CapitaLand's Q1 2012 net profit up 31%

SINGAPORE: Southeast Asia's largest property developer, Capitaland reported a 31 per cent rise in first quarter net earnings.

Net profit for the three months ended March 31 was S$133.2 million compared to S$101.5 million a year ago.

The bottomline was boosted by higher revenue from the Group's development projects in Singapore and Australia.

Group revenue rose 4.8 per cent to S$641.1 million in the first quarter from a year ago.

Higher rental revenue from shopping mall business as well as higher fee-based revenue contributed to the better result.

Revenue from CapitaMalls Asia rose 39 per cent to S$69.6 million from S$50.2 million a year ago.

However, revenue from the Group's development projects in China was lower,

Revenue from its Capitaland China holdings dropped 72.6 per cent to S$35.6 million from S$129.8 million a year ago.
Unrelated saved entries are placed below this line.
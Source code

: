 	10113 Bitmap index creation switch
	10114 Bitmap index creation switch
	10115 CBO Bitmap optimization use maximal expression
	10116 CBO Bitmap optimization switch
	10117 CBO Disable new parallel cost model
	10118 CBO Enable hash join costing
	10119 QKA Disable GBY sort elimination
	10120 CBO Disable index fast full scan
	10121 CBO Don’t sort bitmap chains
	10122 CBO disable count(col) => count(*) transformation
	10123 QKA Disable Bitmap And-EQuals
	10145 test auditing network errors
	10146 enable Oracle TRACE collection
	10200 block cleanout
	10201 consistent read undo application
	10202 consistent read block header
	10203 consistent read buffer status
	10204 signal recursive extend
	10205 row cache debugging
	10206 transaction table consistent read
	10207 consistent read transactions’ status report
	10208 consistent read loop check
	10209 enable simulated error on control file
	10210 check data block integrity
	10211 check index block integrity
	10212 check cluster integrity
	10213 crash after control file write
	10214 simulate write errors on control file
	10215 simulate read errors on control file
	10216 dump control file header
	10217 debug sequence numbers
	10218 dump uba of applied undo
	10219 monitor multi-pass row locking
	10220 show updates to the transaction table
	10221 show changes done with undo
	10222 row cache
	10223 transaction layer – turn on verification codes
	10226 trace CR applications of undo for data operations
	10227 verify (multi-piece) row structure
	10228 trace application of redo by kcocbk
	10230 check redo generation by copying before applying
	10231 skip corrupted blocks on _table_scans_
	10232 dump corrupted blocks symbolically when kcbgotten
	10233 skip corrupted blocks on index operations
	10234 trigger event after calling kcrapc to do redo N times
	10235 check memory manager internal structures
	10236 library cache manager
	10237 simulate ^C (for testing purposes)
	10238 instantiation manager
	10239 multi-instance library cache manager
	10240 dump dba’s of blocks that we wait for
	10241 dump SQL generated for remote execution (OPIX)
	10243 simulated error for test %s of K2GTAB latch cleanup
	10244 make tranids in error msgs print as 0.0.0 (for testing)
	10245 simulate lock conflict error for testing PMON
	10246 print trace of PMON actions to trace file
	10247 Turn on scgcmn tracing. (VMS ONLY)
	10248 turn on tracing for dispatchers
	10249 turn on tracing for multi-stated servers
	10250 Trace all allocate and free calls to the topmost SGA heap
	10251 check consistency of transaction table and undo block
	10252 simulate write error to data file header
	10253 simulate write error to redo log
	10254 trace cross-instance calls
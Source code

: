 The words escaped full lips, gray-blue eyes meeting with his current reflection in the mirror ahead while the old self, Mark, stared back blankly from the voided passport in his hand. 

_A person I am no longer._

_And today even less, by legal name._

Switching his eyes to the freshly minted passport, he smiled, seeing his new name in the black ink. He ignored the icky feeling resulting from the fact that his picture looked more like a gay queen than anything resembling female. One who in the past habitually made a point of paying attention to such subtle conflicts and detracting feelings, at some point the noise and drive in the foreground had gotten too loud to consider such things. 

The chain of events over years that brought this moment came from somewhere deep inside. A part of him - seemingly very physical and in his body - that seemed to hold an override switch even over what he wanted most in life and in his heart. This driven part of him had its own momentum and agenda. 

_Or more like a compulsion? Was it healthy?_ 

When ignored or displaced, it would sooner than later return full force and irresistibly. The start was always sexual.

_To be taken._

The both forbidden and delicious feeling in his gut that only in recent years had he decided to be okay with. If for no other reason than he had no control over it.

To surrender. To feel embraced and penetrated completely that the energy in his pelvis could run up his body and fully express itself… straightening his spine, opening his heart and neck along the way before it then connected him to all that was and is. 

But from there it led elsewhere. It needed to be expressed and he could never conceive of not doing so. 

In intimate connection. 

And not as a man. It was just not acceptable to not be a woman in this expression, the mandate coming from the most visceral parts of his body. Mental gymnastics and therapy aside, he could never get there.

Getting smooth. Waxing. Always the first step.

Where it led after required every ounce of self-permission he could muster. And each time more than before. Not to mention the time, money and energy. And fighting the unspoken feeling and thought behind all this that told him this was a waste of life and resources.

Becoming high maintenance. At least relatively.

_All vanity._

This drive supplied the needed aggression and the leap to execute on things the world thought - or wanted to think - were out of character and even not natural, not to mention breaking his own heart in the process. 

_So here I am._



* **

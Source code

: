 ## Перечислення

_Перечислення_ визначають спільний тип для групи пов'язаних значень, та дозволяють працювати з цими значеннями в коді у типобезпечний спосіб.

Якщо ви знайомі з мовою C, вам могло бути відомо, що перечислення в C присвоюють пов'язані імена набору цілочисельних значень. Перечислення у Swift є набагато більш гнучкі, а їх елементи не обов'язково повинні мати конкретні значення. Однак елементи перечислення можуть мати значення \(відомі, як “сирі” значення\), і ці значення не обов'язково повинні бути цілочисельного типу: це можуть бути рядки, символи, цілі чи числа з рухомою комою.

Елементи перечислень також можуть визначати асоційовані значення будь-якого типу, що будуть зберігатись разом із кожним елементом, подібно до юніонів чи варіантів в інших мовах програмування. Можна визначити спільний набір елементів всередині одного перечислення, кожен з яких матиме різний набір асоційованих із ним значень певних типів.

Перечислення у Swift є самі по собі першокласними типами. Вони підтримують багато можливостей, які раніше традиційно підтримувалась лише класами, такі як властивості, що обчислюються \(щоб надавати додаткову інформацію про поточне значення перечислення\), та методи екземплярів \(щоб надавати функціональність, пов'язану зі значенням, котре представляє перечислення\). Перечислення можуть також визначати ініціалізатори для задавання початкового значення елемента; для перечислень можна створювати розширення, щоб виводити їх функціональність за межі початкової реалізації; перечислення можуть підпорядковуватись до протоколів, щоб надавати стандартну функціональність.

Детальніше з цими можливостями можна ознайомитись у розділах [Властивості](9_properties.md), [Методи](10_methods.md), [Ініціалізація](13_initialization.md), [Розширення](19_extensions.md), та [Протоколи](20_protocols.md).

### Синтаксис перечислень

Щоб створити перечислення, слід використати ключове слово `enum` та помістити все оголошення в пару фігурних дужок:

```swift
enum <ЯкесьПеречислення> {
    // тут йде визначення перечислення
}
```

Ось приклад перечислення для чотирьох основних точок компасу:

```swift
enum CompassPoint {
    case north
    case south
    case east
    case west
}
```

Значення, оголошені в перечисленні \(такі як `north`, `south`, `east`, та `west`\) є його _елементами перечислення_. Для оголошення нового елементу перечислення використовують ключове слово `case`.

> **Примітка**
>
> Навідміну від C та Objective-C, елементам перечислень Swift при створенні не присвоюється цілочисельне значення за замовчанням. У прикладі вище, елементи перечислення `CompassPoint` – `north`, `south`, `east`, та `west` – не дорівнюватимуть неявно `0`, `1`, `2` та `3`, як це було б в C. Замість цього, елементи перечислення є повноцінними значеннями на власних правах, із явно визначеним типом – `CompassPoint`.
Still, incomes from portfolio gains added another S$51 million into the Group's revenue.

This is mainly from the S$28.8 million sale of Hilton Double Tree Hotel in Kunshan, China.

Mr Liew Mun Leong, President and CEO of CapitaLand Group, said: "Our overseas operations continued with its growth momentum and contributed significantly to EBIT, accounting for S$202.6 million or 61.1 per cent of the Group's total EBIT. In fact, the Group's three core markets of Singapore, China and Australia accounted for 79.0 per cent of total EBIT."

Despite China and Singapore curbing housing prices with cooling measures, Capitaland expects the longer term demand to remain healthy.

Chairman Dr Hu Tsu Tau will retire from the Board on Monday and will be appointed as Senior Advisor.

Mr Ng Kee Choe will be the incoming Chairman of CapitaLand.